• _Task description_: Restate the data below word for word, omitting pictures.

Plain-text document sources
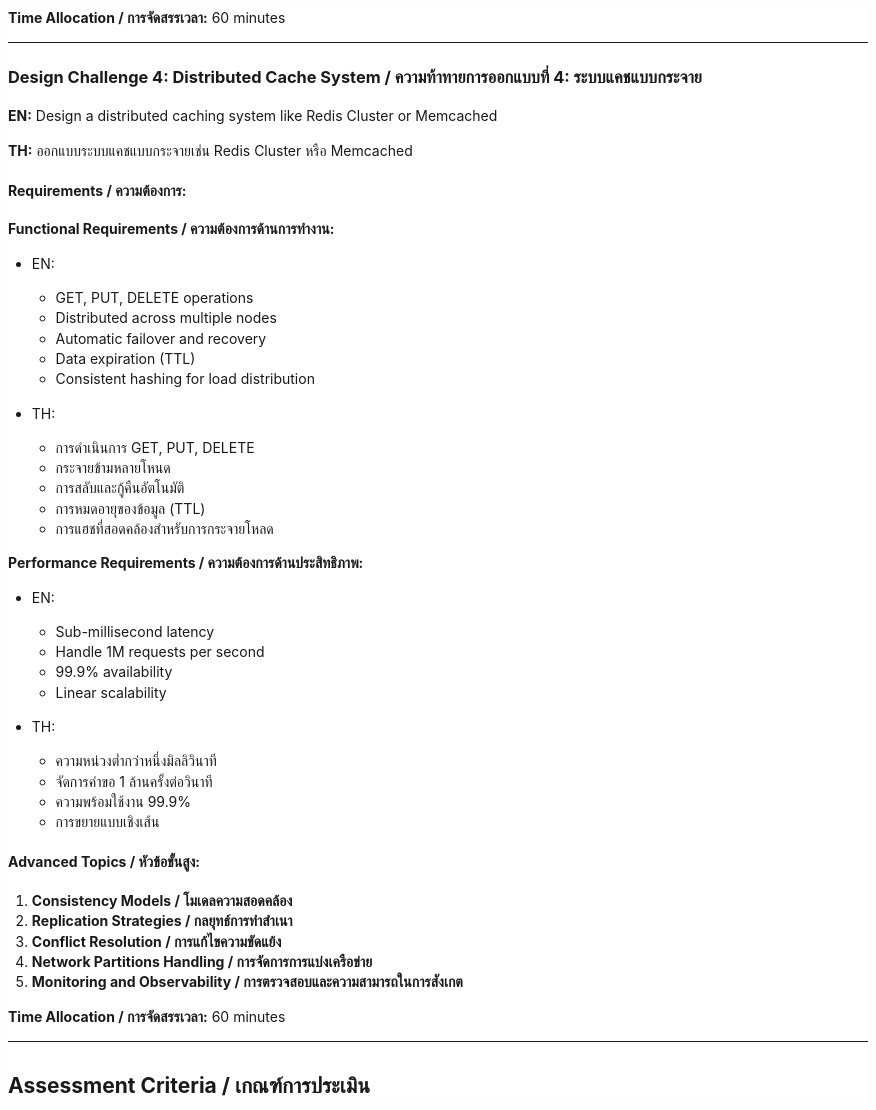 **Time Allocation / การจัดสรรเวลา:** 60 minutes

---

### Design Challenge 4: Distributed Cache System / ความท้าทายการออกแบบที่ 4: ระบบแคชแบบกระจาย

**EN:** Design a distributed caching system like Redis Cluster or Memcached

**TH:** ออกแบบระบบแคชแบบกระจายเช่น Redis Cluster หรือ Memcached

#### Requirements / ความต้องการ:

**Functional Requirements / ความต้องการด้านการทำงาน:**
- EN:
  - GET, PUT, DELETE operations
  - Distributed across multiple nodes
  - Automatic failover and recovery
  - Data expiration (TTL)
  - Consistent hashing for load distribution

- TH:
  - การดำเนินการ GET, PUT, DELETE
  - กระจายข้ามหลายโหนด
  - การสลับและกู้คืนอัตโนมัติ
  - การหมดอายุของข้อมูล (TTL)
  - การแฮชที่สอดคล้องสำหรับการกระจายโหลด

**Performance Requirements / ความต้องการด้านประสิทธิภาพ:**
- EN:
  - Sub-millisecond latency
  - Handle 1M requests per second
  - 99.9% availability
  - Linear scalability

- TH:
  - ความหน่วงต่ำกว่าหนึ่งมิลลิวินาที
  - จัดการคำขอ 1 ล้านครั้งต่อวินาที
  - ความพร้อมใช้งาน 99.9%
  - การขยายแบบเชิงเส้น

#### Advanced Topics / หัวข้อขั้นสูง:

1. **Consistency Models / โมเดลความสอดคล้อง**
2. **Replication Strategies / กลยุทธ์การทำสำเนา**
3. **Conflict Resolution / การแก้ไขความขัดแย้ง**
4. **Network Partitions Handling / การจัดการการแบ่งเครือข่าย**
5. **Monitoring and Observability / การตรวจสอบและความสามารถในการสังเกต**

**Time Allocation / การจัดสรรเวลา:** 60 minutes

---

## Assessment Criteria / เกณฑ์การประเมิน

• _Task output_:
 **Time Allocation / การจัดสรรเวลา:** 60 minutes

---

### Design Challenge 4: Distributed Cache System / ความท้าทายการออกแบบที่ 4: ระบบแคชแบบกระจาย

**EN:** Design a distributed caching system like Redis Cluster or Memcached

**TH:** ออกแบบระบบแคชแบบกระจายเช่น Redis Cluster หรือ Memcached

#### Requirements / ความต้องการ:

**Functional Requirements / ความต้องการด้านการทำงาน:**
- EN:
  - GET, PUT, DELETE operations
  - Distributed across multiple nodes
  - Automatic failover and recovery
  - Data expiration (TTL)
  - Consistent hashing for load distribution

- TH:
  - การดำเนินการ GET, PUT, DELETE
  - กระจายข้ามหลายโหนด
  - การสลับและกู้คืนอัตโนมัติ
  - การหมดอายุของข้อมูล (TTL)
  - การแฮชที่สอดคล้องสำหรับการกระจายโหลด

**Performance Requirements / ความต้องการด้านประสิทธิภาพ:**
- EN:
  - Sub-millisecond latency
  - Handle 1M requests per second
  - 99.9% availability
  - Linear scalability

- TH:
  - ความหน่วงต่ำกว่าหนึ่งมิลลิวินาที
  - จัดการคำขอ 1 ล้านครั้งต่อวินาที
  - ความพร้อมใช้งาน 99.9%
  - การขยายแบบเชิงเส้น

#### Advanced Topics / หัวข้อขั้นสูง:

1. **Consistency Models / โมเดลความสอดคล้อง**
2. **Replication Strategies / กลยุทธ์การทำสำเนา**
3. **Conflict Resolution / การแก้ไขความขัดแย้ง**
4. **Network Partitions Handling / การจัดการการแบ่งเครือข่าย**
5. **Monitoring and Observability / การตรวจสอบและความสามารถในการสังเกต**

**Time Allocation / การจัดสรรเวลา:** 60 minutes

---

## Assessment Criteria / เกณฑ์การประเมิน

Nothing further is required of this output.